Alex Jones ordered to pay Sandy Hook parents over $4M for claiming shooting a hoax

Texas ruling marks 1st time Infowars host held financially liable for false allegations regarding deadliest school shooting in US history; penalty just 2% of plaintiffs’ demand

Alex Jones attempts to answer questions about his text messages asked by Mark Bankston, lawyer for Neil Heslin and Scarlett Lewis, during trial at the Travis County Courthouse in Austin, Wednesday Aug. 3, 2022. (Briana Sanchez/Austin American-Statesman via AP, Pool)
Alex Jones attempts to answer questions about his text messages asked by Mark Bankston, lawyer for Neil Heslin and Scarlett Lewis, during trial at the Travis County Courthouse in Austin, Wednesday Aug. 3, 2022. (Briana Sanchez/Austin American-Statesman via AP, Pool)

AUSTIN, Texas (AP) — A Texas jury on Thursday ordered conspiracy theorist Alex Jones to pay more than $4 million in compensatory damages to the parents of a 6-year-old boy who was killed in the Sandy Hook Elementary School massacre, marking the first time the Infowars host has been held financially liable for repeatedly claiming the deadliest school shooting in US history was a hoax.

The Austin jury must still decide how much the Infowars host must pay in punitive damages to Neil Heslin and Scarlett Lewis, whose son Jesse Lewis was among the 20 children and six educators who were killed in the 2012 attack in Newtown, Connecticut.

The parents had sought at least $150 million in compensation for defamation and intentional infliction of emotional distress. Jones’ attorney asked the jury to limit damages to $8 — one dollar for each of the compensation charges they are considering — and Jones himself said any award over $2 million “would sink us.”

It likely won’t be the last judgment against Jones over his claims that the attack was staged in the interests of increasing gun controls. A Connecticut judge has ruled against him in a similar lawsuit brought by other victims’ families and an FBI agent who worked on the case.

The Texas award could set a marker for other cases against Jones and underlines the financial threat he’s facing. It also raises new questions about the ability of Infowars — which has been banned from YouTube, Spotify and Twitter for hate speech — to continue operating, although the company’s finances remain unclear.

Jones’ media company Free Speech Systems, which is Infowars’ parent company, filed for bankruptcy during the two-week trial.

During the final day of testimony on Wednesday, Jones conceded that his claims had been false, that he now realizes how irresponsible he was and believes that what happened in the deadliest school shooting in American history was “100% real.”

“I unintentionally took part in things that did hurt these people’s feelings,” said Jones, who also acknowledged raising conspiracy claims about other mass tragedies, from the Oklahoma City and Boston Marathon bombings to the mass shootings in Las Vegas and Parkland, Florida, “and I’m sorry for that.”
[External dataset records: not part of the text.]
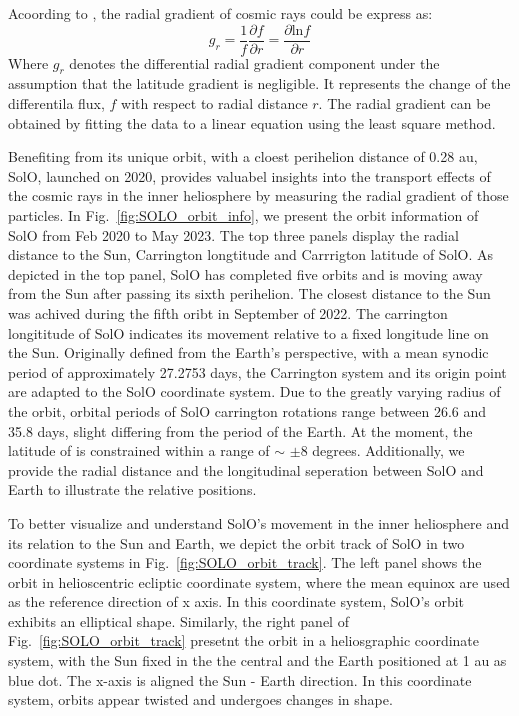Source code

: Acoording to \citet{Rankin2021ApJ}, the radial gradient of cosmic rays could be express as:
\begin{equation}
    g_r = \frac{1}{f}\frac{\partial{f}}{\partial{r}} = \frac{\partial{\mathrm{ln} f}}{\partial{r}}
    \label{eq:radial_gradient}
\end{equation}
Where $g_r$ denotes the differential radial gradient component under the assumption that the latitude gradient is negligible. It represents the change of the differentila flux, $f$ with respect to radial distance $r$. The radial gradient can be obtained by fitting the data to a linear equation using the least square method.


Benefiting from its unique orbit, with a cloest perihelion distance of 0.28 au, \ac{SolO}, launched on 2020, provides valuabel insights into the transport effects of the cosmic rays in the inner heliosphere by measuring the radial gradient of those particles.
In Fig.~\ref{fig:SOLO_orbit_info}, we present the orbit information of \ac{SolO} from Feb 2020 to May 2023. The top three panels display the radial distance to the Sun, Carrington longtitude and Carrrigton latitude of \ac{SolO}. As depicted in the top panel, \ac{SolO} has completed five orbits and is moving away from the Sun after passing its sixth perihelion. The closest distance to the Sun was achived during the fifth oribt in September of 2022. 
The carrington longititude of \ac{SolO} indicates its movement relative to a fixed longitude line on the Sun. Originally defined from the Earth's perspective, with a mean synodic period of approximately 27.2753 days, the Carrington system and its origin point are adapted to the \ac{SolO} coordinate system. 
Due to the greatly varying radius of the orbit, orbital periods of \ac{SolO} carrington rotations range between 26.6 and 35.8 days, slight differing from the period of the Earth. At the moment, the latitude of  is constrained within a range of $\sim$ $\pm$8 degrees.
Additionally, we provide the radial distance and the longitudinal seperation between \ac{SolO} and Earth to illustrate the relative positions.

To better visualize and understand \ac{SolO}'s movement in the inner heliosphere and its relation to the Sun and Earth, we depict the orbit track of \ac{SolO} in two coordinate systems in Fig.~\ref{fig:SOLO_orbit_track}. The left panel shows the orbit in helioscentric ecliptic coordinate system, where the mean equinox are used as the reference direction of x axis. In this coordinate system, \ac{SolO}'s orbit exhibits an elliptical shape. Similarly, the right panel of Fig.~\ref{fig:SOLO_orbit_track} presetnt the orbit in a heliosgraphic coordinate system, with the Sun fixed in the the central and the Earth positioned at 1 au as blue dot. The x-axis is aligned the Sun - Earth direction. In this coordinate system, orbits appear twisted and undergoes changes in shape.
But an apology isn’t enough for Heslin and Lewis. They said Jones and the media empire he controls and used to spread his false assertions must be held accountable.

“Alex started this fight,” Heslin said, “and I’ll finish this fight.”

The parents testified about a decade of trauma, inflicted first by the murder of their son and what followed: gunshots fired at a home, online and telephone threats, and harassment on the street by strangers, all fueled by Jones and his conspiracy theory spread to his followers via his website Infowars.

Jones — who has been banned from major social media platforms for hate speech and abusive behavior — has portrayed the lawsuit as an attack on his First Amendment rights and complained that he’s been “typecast as someone that runs around talking about Sandy Hook, makes money off Sandy Hook, is obsessed by Sandy Hook.”

At one point, Jones was told that his attorneys had mistakenly sent Bankston the last two years’ worth of texts from Jones’s cellphone.

And shortly after Jones declared “I don’t use email,” Jones was shown one that came from his address, and another one from an Infowars business officer telling Jones that the company had earned $800,000 gross in selling its products in a single day, which would amount to nearly $300 million in a year.